===== THE INPUT =====

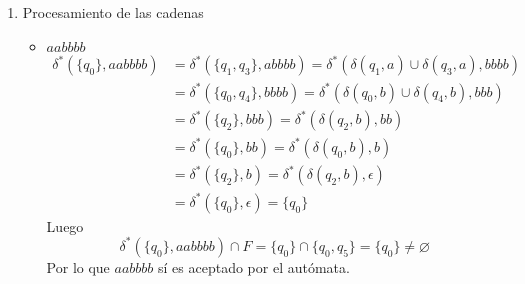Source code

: \documentclass{article}
\begin{document}
\begin{enumerate}
{\begin{itemize}
\begin{enumerate}
{\begin{center}
\begin{figure}[H]
                			\caption{$M$ que reconoce a $L$}
                		\end{figure}
                		\end{center}
                	}
                	\item{
                	 Procesamiento de las cadenas
                	\begin{itemize}
                		\item {
                			$aabbbb$
                			\begin{align*}
                			\delta^{*}(\{q_{0}\}, aabbbb) 
                			&= \delta^{*}(\{q_{1}, q_{3}\}, abbbb) 
                			= \delta^{*}(\delta(q_{1}, a) 
                			\cup \delta(q_{3}, a), bbbb) \\
                			&= \delta^{*}(\{q_{0}, q_{4}\}, bbbb) 
                			= \delta^{*}(\delta(q_{0}, b) 
                			\cup \delta(q_{4}, b), bbb) \\
                			&= \delta^{*}(\{q_{2}\}, bbb) 
                			= \delta^{*}(\delta(q_{2}, b), bb) \\
                			&= \delta^{*}(\{q_{0}\}, bb) 
                			= \delta^{*}(\delta(q_{0}, b), b) \\
                			&= \delta^{*}(\{q_{2}\}, b) 
                			= \delta^{*}(\delta(q_{2}, b), \epsilon) \\
                			&= \delta^{*}(\{q_{0}\}, \epsilon) 
                			=  \{q_{0}\}
                			\end{align*}
                			Luego 
                			\[\delta^{*}(\{q_{0}\}, aabbbb) \cap F = 
                			\{q_{0}\} \cap \{q_{0}, q_{5}\}
                			= \{q_{0}\} \neq \varnothing\]
                			Por lo que $aabbbb$ sí es aceptado por el 
                			autómata.
                		}
                		
                		$  $\\
                		

\end{itemize}}
\end{enumerate}
\end{itemize}}
\end{enumerate}
\end{document}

=====

§ **BRIEF**
Nothing before the line containing "b), \epsilon) \\" should be repeated; repeat that line and all later lines through the end of the data above, exactly.

§ **TASK OUTPUT**
                			= \delta^{*}(\delta(q_{2}, b), \epsilon) \\
                			&= \delta^{*}(\{q_{0}\}, \epsilon) 
                			=  \{q_{0}\}
                			\end{align*}
                			Luego 
                			\[\delta^{*}(\{q_{0}\}, aabbbb) \cap F = 
                			\{q_{0}\} \cap \{q_{0}, q_{5}\}
                			= \{q_{0}\} \neq \varnothing\]
                			Por lo que $aabbbb$ sí es aceptado por el 
                			autómata.
                		}
                		
                		$  $\\
                		

\end{itemize}}
\end{enumerate}
\end{itemize}}
\end{enumerate}
\end{document}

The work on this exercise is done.